In relation to neurological manifestations due to an extensive storage of GAG, even in patients with the mild phenotype of the disease, cranial magnetic resonance images has shown signal abnormalities predominantly in the periventricular white matter. In addition, cerebral atrophy and ventriculomegaly (2/3 of the non-shunt patients) have been reported (Matheus et al. 2004). Hydrocephalus is frequently observed in patients with severe phenotype. It has been shown to be caused by a lack of reabsorption of cerebrospinal fluid in the arachnoid granulations due to thickening of the meninges by an extensive lysosomal storage. This also increases intracranial pressure and may contribute to intellectual disability (Gabrielli et al. 2004; Giussani et al. 2010). GAG deposition in the connective tissue of the brain causes narrowing of the dura, which leads to compressive myelopathy. Storage within the meninges can also cause spinal cord compression at cervical level (Boor et al. 2000). Many patients have carpal tunnel syndrome. Lysosomal storage was observed in fibroblasts obtained from biopsies of the synovial thickening causing compression of the median nerve (Yuen et al. 2007).
Other clinical manifestations that may be directly caused by the accumulation of GAGs are ocular. Histopathology studies have documented an increasing accumulation of these macromolecules in the iris, cornea and sclera, as well as structural periocular changes in the eyelids and the orbit (Ashworth et al. 2006). The ocular features include corneal clouding, optic nerve swelling, optic atrophy, glaucoma, and retinal pigment epithelium degeneration. Optic atrophy may be caused by increased intracranial pressure, by thickening of the sclera or the optic nerve outside the balloon, storage within the nerve or involvement of the meninges (Schumacher et al. 2008).

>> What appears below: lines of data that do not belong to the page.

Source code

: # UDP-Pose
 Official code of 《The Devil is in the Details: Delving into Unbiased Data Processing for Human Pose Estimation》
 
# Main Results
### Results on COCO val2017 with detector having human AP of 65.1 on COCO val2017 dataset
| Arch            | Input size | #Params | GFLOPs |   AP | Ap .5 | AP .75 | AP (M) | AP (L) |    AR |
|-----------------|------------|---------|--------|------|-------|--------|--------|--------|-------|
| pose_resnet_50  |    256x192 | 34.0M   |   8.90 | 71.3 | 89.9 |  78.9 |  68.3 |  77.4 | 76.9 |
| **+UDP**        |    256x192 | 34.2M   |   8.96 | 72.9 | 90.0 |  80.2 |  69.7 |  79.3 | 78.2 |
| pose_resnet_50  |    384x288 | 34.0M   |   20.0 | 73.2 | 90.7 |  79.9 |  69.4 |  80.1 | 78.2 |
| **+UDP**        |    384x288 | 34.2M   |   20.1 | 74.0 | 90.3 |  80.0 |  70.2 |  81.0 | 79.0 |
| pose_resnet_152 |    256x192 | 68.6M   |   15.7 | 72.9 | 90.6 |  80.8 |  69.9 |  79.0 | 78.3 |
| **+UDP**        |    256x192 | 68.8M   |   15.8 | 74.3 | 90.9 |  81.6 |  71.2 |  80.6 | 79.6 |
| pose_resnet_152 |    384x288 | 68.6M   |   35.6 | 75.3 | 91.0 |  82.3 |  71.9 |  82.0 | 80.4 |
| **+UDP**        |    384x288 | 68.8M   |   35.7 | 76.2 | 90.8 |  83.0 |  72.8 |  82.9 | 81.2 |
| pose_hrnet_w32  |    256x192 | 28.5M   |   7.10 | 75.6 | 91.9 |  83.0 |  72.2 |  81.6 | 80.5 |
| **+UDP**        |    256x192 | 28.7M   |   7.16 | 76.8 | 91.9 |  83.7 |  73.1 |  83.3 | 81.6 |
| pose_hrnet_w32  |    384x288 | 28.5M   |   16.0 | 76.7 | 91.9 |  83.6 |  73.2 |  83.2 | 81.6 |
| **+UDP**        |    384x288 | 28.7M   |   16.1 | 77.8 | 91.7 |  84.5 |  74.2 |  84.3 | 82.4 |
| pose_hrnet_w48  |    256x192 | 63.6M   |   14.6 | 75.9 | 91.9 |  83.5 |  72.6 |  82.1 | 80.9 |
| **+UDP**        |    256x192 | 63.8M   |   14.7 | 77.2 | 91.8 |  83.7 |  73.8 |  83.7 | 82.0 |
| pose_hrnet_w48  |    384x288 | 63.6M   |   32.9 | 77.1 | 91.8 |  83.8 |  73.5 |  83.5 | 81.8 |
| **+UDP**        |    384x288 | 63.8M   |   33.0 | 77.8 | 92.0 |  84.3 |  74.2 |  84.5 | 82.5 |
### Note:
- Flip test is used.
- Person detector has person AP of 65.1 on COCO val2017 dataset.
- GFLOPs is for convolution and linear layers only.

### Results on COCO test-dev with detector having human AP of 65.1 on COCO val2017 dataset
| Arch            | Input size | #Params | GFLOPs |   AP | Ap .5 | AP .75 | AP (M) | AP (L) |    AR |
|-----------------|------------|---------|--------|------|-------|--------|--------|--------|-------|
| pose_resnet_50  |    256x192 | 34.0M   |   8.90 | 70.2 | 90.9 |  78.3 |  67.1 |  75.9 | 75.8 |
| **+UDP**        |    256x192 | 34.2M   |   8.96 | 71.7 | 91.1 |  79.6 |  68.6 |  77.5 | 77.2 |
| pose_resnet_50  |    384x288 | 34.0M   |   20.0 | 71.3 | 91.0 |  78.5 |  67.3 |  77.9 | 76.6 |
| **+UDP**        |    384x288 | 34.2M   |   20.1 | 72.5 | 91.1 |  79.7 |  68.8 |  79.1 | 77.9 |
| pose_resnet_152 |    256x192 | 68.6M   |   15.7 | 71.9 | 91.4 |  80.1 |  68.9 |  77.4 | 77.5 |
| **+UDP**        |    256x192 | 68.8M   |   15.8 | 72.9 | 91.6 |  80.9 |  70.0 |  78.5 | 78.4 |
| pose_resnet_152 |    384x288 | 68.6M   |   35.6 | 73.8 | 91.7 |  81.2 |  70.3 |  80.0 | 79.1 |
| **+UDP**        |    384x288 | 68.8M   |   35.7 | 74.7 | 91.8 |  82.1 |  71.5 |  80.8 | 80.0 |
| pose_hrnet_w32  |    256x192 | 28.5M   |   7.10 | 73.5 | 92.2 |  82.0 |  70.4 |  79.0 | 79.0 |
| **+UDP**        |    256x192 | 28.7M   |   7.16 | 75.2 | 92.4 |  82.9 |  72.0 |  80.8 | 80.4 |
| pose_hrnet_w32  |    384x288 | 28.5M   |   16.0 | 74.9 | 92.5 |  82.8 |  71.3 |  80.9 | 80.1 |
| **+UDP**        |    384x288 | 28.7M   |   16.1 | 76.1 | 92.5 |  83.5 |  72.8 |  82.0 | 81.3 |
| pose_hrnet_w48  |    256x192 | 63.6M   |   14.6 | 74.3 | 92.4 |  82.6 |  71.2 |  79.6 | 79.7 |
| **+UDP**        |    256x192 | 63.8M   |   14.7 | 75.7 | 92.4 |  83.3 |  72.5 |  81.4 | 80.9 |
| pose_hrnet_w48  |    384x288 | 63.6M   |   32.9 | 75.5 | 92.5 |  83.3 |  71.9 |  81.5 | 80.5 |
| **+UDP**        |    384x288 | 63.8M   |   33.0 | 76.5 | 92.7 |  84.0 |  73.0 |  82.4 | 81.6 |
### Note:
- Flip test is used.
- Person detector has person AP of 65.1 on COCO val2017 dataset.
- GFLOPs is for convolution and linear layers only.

The deposit of GAGs in the spiral ganglion and vestibular-cochlear nerve may be responsible for the conductive and sensory hearing loss that occurs during the first year of life in many patients with MPS I (Hoffmann and Mayatepek 2005). The combination of chronic hearing loss, developmental delay and enlarged tongue may result in poor language skills (Neufeld and Muenzer 2001).
Analysis of HS levels in IDUA deficient mice tissues, report a noticeably less storage in the brain compared with the liver (Holley et al. 2011). Brain pathology is notoriously difficult to correct in MPS I patients because of the blood-brain barrier preventing entry of corrective enzymes except via bone marrow-derived microglia following hematopoietic stem cell transplantation. Thus, this difference suggests that brain GAG storage may occur later or more slowly than in other tissues, improving the outlook for therapeutic intervention following early diagnosis. It may also suggest a different pathological threshold for storage in neuronal tissue, suggesting the possibility of highly GAG-sensitive pathological cascades that may, in turn, inform therapeutic targets (Holley et al. 2011).
Altered metabolism of gangliosides
Lysosomal storage in the CNS of patients with MPS I results in significant neuronal loss and gliosis. It is heterogeneous, both in the type of compound accumulated and its location. GAGs are a majority in perivascular regions, connective tissue, meninges, microglial cells and neurons; whereas a significant accumulation of GM2 and GM3 gangliosides is observed principally in neurons (Walkley 2004a). Accumulation of unesterified cholesterol in neurons that store gangliosides has also been demonstrated (McGlynn et al. 2004). Storage of these macromolecules is also found in other MPSs (Walkley 2004a). Ganglioside storage occurs very early in the course of the disease and may constitute a causal factor determining the progress of CNS dysfunction (Desmaris et al. 2004).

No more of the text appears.